What you have to do:
Find every line containing the string "href" in the data below, and report how many there are, with no other words.

Exercise inputs:

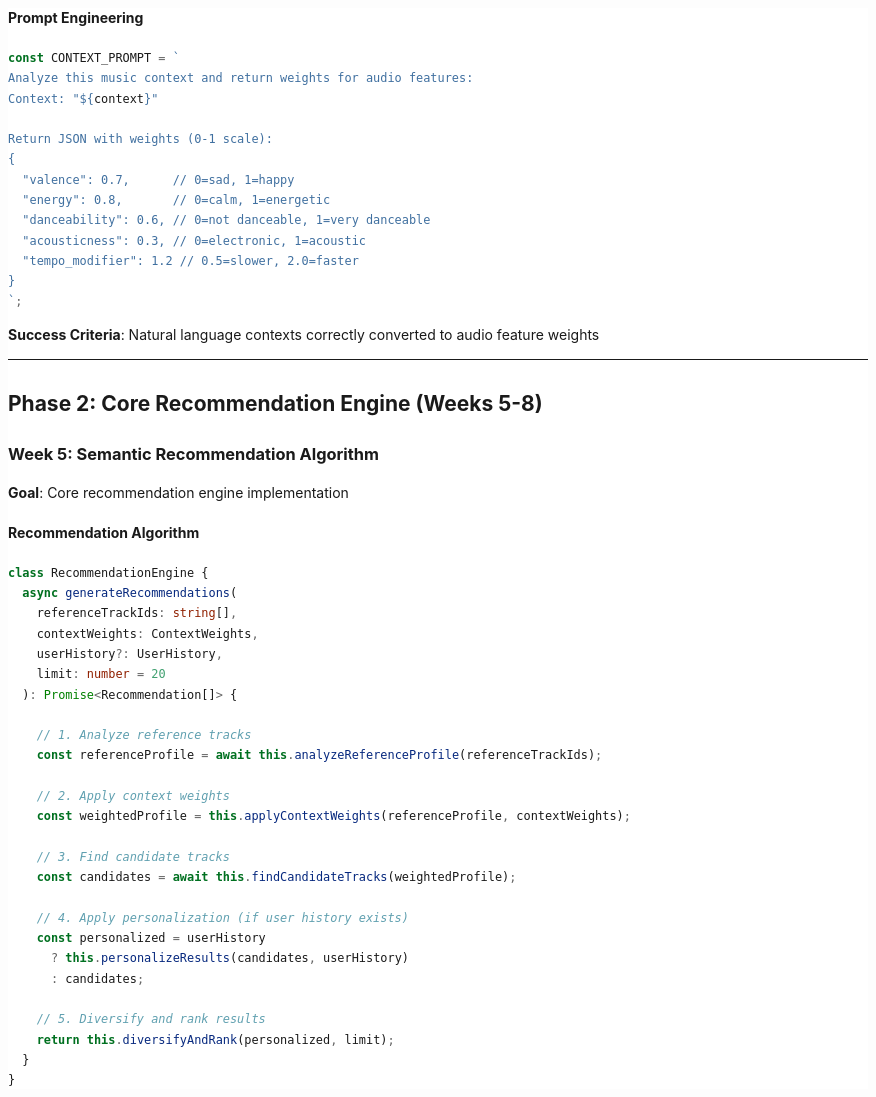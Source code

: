 #### Prompt Engineering
```typescript
const CONTEXT_PROMPT = `
Analyze this music context and return weights for audio features:
Context: "${context}"

Return JSON with weights (0-1 scale):
{
  "valence": 0.7,      // 0=sad, 1=happy
  "energy": 0.8,       // 0=calm, 1=energetic  
  "danceability": 0.6, // 0=not danceable, 1=very danceable
  "acousticness": 0.3, // 0=electronic, 1=acoustic
  "tempo_modifier": 1.2 // 0.5=slower, 2.0=faster
}
`;
```

**Success Criteria**: Natural language contexts correctly converted to audio feature weights

---

## Phase 2: Core Recommendation Engine (Weeks 5-8)

### Week 5: Semantic Recommendation Algorithm
**Goal**: Core recommendation engine implementation

#### Recommendation Algorithm
```typescript
class RecommendationEngine {
  async generateRecommendations(
    referenceTrackIds: string[],
    contextWeights: ContextWeights,
    userHistory?: UserHistory,
    limit: number = 20
  ): Promise<Recommendation[]> {
    
    // 1. Analyze reference tracks
    const referenceProfile = await this.analyzeReferenceProfile(referenceTrackIds);
    
    // 2. Apply context weights
    const weightedProfile = this.applyContextWeights(referenceProfile, contextWeights);
    
    // 3. Find candidate tracks
    const candidates = await this.findCandidateTracks(weightedProfile);
    
    // 4. Apply personalization (if user history exists)
    const personalized = userHistory 
      ? this.personalizeResults(candidates, userHistory)
      : candidates;
    
    // 5. Diversify and rank results
    return this.diversifyAndRank(personalized, limit);
  }
}
```
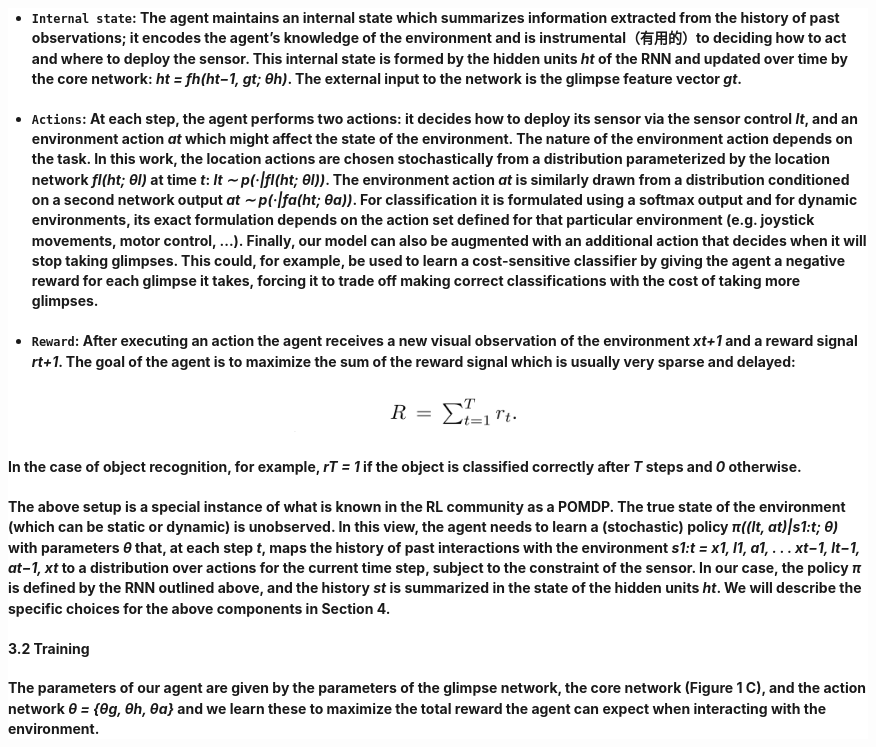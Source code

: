 - #### `Internal state`: The agent maintains an internal state which summarizes information extracted from the history of past observations; it encodes the agent’s knowledge of the environment and is instrumental（有用的）to deciding how to act and where to deploy the sensor. This internal state is formed by the hidden units *ht* of the RNN and updated over time by the core network: *ht = fh(ht−1, gt; θh)*. The external input to the network is the glimpse feature vector *gt*.

- #### `Actions`: At each step, the agent performs two actions: it decides how to deploy its sensor via the sensor control *lt*, and an environment action *at* which might affect the state of the environment. The nature of the environment action depends on the task. In this work, the location actions are chosen stochastically from a distribution parameterized by the location network *fl(ht; θl)* at time *t*: *lt ∼ p(·|fl(ht; θl))*. The environment action *at* is similarly drawn from a distribution conditioned on a second network output *at ∼ p(·|fa(ht; θa))*. For classification it is formulated using a softmax output and for dynamic environments, its exact formulation depends on the action set defined for that particular environment (e.g. joystick movements, motor control, ...). Finally, our model can also be augmented with an additional action that decides when it will stop taking glimpses. This could, for example, be used to learn a cost-sensitive classifier by giving the agent a negative reward for each glimpse it takes, forcing it to trade off making correct classifications with the cost of taking more glimpses.

- #### `Reward`: After executing an action the agent receives a new visual observation of the environment *xt+1* and a reward signal *rt+1*. The goal of the agent is to maximize the sum of the reward signal which is usually very sparse and delayed:

  <p align="center">
  <img src="/images/699.png"><br/>
  </p>
#### In the case of object recognition, for example, *rT = 1* if the object is classified correctly after *T* steps and *0* otherwise. 

#### The above setup is a special instance of what is known in the RL community as a POMDP. The true state of the environment (which can be static or dynamic) is unobserved. In this view, the agent needs to learn a (stochastic) policy *π((lt, at)|s1:t; θ)* with parameters *θ* that, at each step *t*, maps the history of past interactions with the environment *s1:t = x1, l1, a1, . . . xt−1, lt−1, at−1, xt* to a distribution over actions for the current time step, subject to the constraint of the sensor. In our case, the policy *π* is defined by the RNN outlined above, and the history *st* is summarized in the state of the hidden units *ht*. We will describe the specific choices for the above components in Section 4.

#### 3.2 Training

#### The parameters of our agent are given by the parameters of the glimpse network, the core network (Figure 1 C), and the action network *θ = {θg, θh, θa}* and we learn these to maximize the total reward the agent can expect when interacting with the environment.

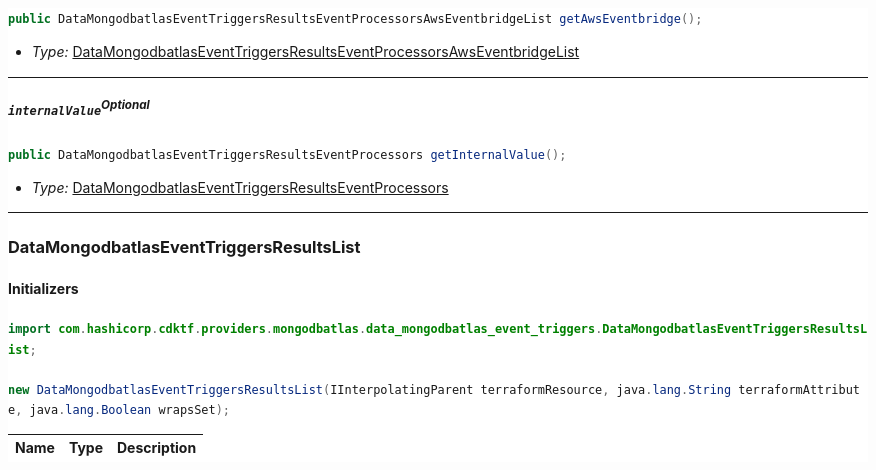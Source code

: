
 ```java
public DataMongodbatlasEventTriggersResultsEventProcessorsAwsEventbridgeList getAwsEventbridge();
```

- *Type:* <a href="#@cdktf/provider-mongodbatlas.dataMongodbatlasEventTriggers.DataMongodbatlasEventTriggersResultsEventProcessorsAwsEventbridgeList">DataMongodbatlasEventTriggersResultsEventProcessorsAwsEventbridgeList</a>

---

##### `internalValue`<sup>Optional</sup> <a name="internalValue" id="@cdktf/provider-mongodbatlas.dataMongodbatlasEventTriggers.DataMongodbatlasEventTriggersResultsEventProcessorsOutputReference.property.internalValue"></a>

```java
public DataMongodbatlasEventTriggersResultsEventProcessors getInternalValue();
```

- *Type:* <a href="#@cdktf/provider-mongodbatlas.dataMongodbatlasEventTriggers.DataMongodbatlasEventTriggersResultsEventProcessors">DataMongodbatlasEventTriggersResultsEventProcessors</a>

---


### DataMongodbatlasEventTriggersResultsList <a name="DataMongodbatlasEventTriggersResultsList" id="@cdktf/provider-mongodbatlas.dataMongodbatlasEventTriggers.DataMongodbatlasEventTriggersResultsList"></a>

#### Initializers <a name="Initializers" id="@cdktf/provider-mongodbatlas.dataMongodbatlasEventTriggers.DataMongodbatlasEventTriggersResultsList.Initializer"></a>

```java
import com.hashicorp.cdktf.providers.mongodbatlas.data_mongodbatlas_event_triggers.DataMongodbatlasEventTriggersResultsList;

new DataMongodbatlasEventTriggersResultsList(IInterpolatingParent terraformResource, java.lang.String terraformAttribute, java.lang.Boolean wrapsSet);
```

| **Name** | **Type** | **Description** |
| --- | --- | --- |
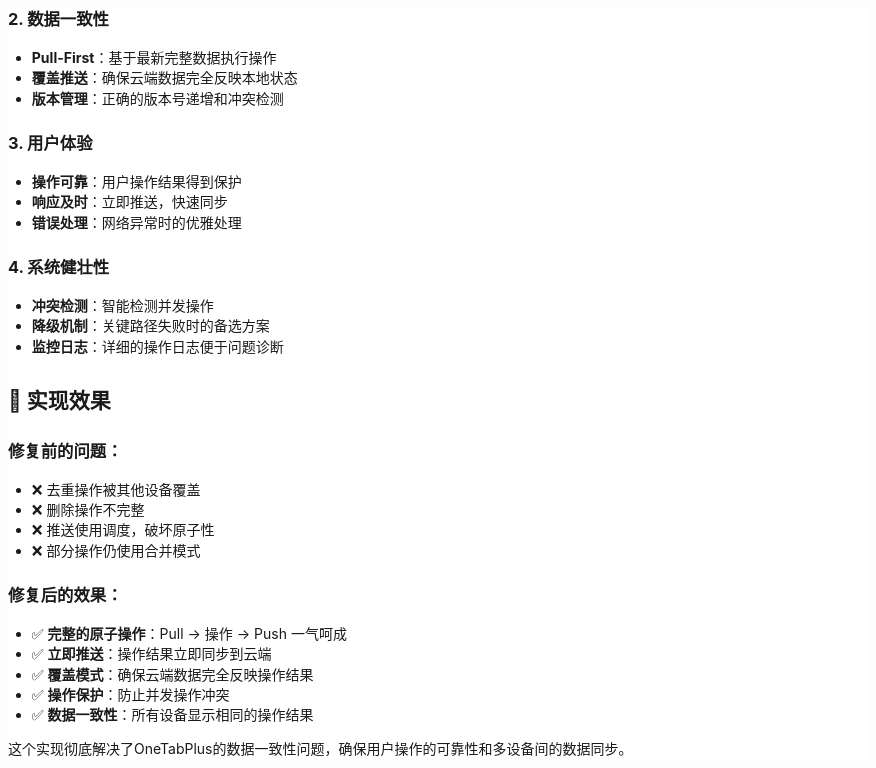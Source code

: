 ### 2. **数据一致性**
- **Pull-First**：基于最新完整数据执行操作
- **覆盖推送**：确保云端数据完全反映本地状态
- **版本管理**：正确的版本号递增和冲突检测

### 3. **用户体验**
- **操作可靠**：用户操作结果得到保护
- **响应及时**：立即推送，快速同步
- **错误处理**：网络异常时的优雅处理

### 4. **系统健壮性**
- **冲突检测**：智能检测并发操作
- **降级机制**：关键路径失败时的备选方案
- **监控日志**：详细的操作日志便于问题诊断

## 🚀 实现效果

### 修复前的问题：
- ❌ 去重操作被其他设备覆盖
- ❌ 删除操作不完整
- ❌ 推送使用调度，破坏原子性
- ❌ 部分操作仍使用合并模式

### 修复后的效果：
- ✅ **完整的原子操作**：Pull → 操作 → Push 一气呵成
- ✅ **立即推送**：操作结果立即同步到云端
- ✅ **覆盖模式**：确保云端数据完全反映操作结果
- ✅ **操作保护**：防止并发操作冲突
- ✅ **数据一致性**：所有设备显示相同的操作结果

这个实现彻底解决了OneTabPlus的数据一致性问题，确保用户操作的可靠性和多设备间的数据同步。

Exercise output:
2